Exactly what is written in the records below should be returned, minus the images.

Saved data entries
● ● ● ●
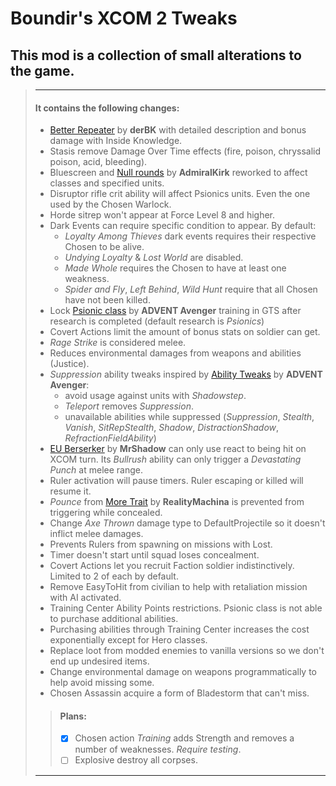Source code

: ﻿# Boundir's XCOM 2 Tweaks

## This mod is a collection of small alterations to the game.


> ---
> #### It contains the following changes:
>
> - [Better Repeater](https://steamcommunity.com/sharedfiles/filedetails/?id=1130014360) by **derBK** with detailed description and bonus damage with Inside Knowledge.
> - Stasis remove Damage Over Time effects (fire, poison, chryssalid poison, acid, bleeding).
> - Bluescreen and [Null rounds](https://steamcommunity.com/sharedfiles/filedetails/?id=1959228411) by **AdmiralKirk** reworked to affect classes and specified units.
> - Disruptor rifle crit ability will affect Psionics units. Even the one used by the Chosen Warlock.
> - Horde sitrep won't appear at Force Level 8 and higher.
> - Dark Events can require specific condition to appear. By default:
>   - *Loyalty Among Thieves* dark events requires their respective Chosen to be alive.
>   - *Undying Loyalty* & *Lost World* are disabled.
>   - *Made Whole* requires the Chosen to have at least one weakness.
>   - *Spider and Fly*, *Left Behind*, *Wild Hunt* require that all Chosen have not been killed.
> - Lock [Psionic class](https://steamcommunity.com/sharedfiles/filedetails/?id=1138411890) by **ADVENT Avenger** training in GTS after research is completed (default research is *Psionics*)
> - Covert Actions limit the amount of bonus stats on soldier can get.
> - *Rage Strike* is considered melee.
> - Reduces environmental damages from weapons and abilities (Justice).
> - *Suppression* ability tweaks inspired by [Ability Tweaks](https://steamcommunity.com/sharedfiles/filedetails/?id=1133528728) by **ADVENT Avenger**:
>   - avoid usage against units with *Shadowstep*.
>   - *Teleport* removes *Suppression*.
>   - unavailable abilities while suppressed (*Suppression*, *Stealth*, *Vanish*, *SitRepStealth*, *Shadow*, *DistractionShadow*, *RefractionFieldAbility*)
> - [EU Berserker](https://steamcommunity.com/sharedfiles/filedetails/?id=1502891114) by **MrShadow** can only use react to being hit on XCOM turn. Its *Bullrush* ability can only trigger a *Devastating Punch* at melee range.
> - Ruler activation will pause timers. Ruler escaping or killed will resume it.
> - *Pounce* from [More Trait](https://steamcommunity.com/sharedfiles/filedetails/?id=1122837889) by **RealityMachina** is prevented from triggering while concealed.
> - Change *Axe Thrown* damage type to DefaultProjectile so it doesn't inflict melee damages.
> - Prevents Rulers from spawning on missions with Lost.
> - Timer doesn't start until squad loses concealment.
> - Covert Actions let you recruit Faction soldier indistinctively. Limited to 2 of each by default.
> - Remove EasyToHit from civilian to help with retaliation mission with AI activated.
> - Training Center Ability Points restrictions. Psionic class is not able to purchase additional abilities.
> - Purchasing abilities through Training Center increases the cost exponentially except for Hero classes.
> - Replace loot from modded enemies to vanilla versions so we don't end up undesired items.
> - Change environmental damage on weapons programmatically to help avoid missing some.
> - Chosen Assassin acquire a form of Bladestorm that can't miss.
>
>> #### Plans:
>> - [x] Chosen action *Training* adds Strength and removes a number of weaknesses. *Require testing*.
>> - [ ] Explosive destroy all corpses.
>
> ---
● ● ● ●
Answer to the problem
Source code

: ﻿# Boundir's XCOM 2 Tweaks

## This mod is a collection of small alterations to the game.


> ---
> #### It contains the following changes:
>
> - [Better Repeater](https://steamcommunity.com/sharedfiles/filedetails/?id=1130014360) by **derBK** with detailed description and bonus damage with Inside Knowledge.
> - Stasis remove Damage Over Time effects (fire, poison, chryssalid poison, acid, bleeding).
> - Bluescreen and [Null rounds](https://steamcommunity.com/sharedfiles/filedetails/?id=1959228411) by **AdmiralKirk** reworked to affect classes and specified units.
> - Disruptor rifle crit ability will affect Psionics units. Even the one used by the Chosen Warlock.
> - Horde sitrep won't appear at Force Level 8 and higher.
> - Dark Events can require specific condition to appear. By default:
>   - *Loyalty Among Thieves* dark events requires their respective Chosen to be alive.
>   - *Undying Loyalty* & *Lost World* are disabled.
>   - *Made Whole* requires the Chosen to have at least one weakness.
>   - *Spider and Fly*, *Left Behind*, *Wild Hunt* require that all Chosen have not been killed.
> - Lock [Psionic class](https://steamcommunity.com/sharedfiles/filedetails/?id=1138411890) by **ADVENT Avenger** training in GTS after research is completed (default research is *Psionics*)
> - Covert Actions limit the amount of bonus stats on soldier can get.
> - *Rage Strike* is considered melee.
> - Reduces environmental damages from weapons and abilities (Justice).
> - *Suppression* ability tweaks inspired by [Ability Tweaks](https://steamcommunity.com/sharedfiles/filedetails/?id=1133528728) by **ADVENT Avenger**:
>   - avoid usage against units with *Shadowstep*.
>   - *Teleport* removes *Suppression*.
>   - unavailable abilities while suppressed (*Suppression*, *Stealth*, *Vanish*, *SitRepStealth*, *Shadow*, *DistractionShadow*, *RefractionFieldAbility*)
> - [EU Berserker](https://steamcommunity.com/sharedfiles/filedetails/?id=1502891114) by **MrShadow** can only use react to being hit on XCOM turn. Its *Bullrush* ability can only trigger a *Devastating Punch* at melee range.
> - Ruler activation will pause timers. Ruler escaping or killed will resume it.
> - *Pounce* from [More Trait](https://steamcommunity.com/sharedfiles/filedetails/?id=1122837889) by **RealityMachina** is prevented from triggering while concealed.
> - Change *Axe Thrown* damage type to DefaultProjectile so it doesn't inflict melee damages.
> - Prevents Rulers from spawning on missions with Lost.
> - Timer doesn't start until squad loses concealment.
> - Covert Actions let you recruit Faction soldier indistinctively. Limited to 2 of each by default.
> - Remove EasyToHit from civilian to help with retaliation mission with AI activated.
> - Training Center Ability Points restrictions. Psionic class is not able to purchase additional abilities.
> - Purchasing abilities through Training Center increases the cost exponentially except for Hero classes.
> - Replace loot from modded enemies to vanilla versions so we don't end up undesired items.
> - Change environmental damage on weapons programmatically to help avoid missing some.
> - Chosen Assassin acquire a form of Bladestorm that can't miss.
>
>> #### Plans:
>> - [x] Chosen action *Training* adds Strength and removes a number of weaknesses. *Require testing*.
>> - [ ] Explosive destroy all corpses.
>
> ---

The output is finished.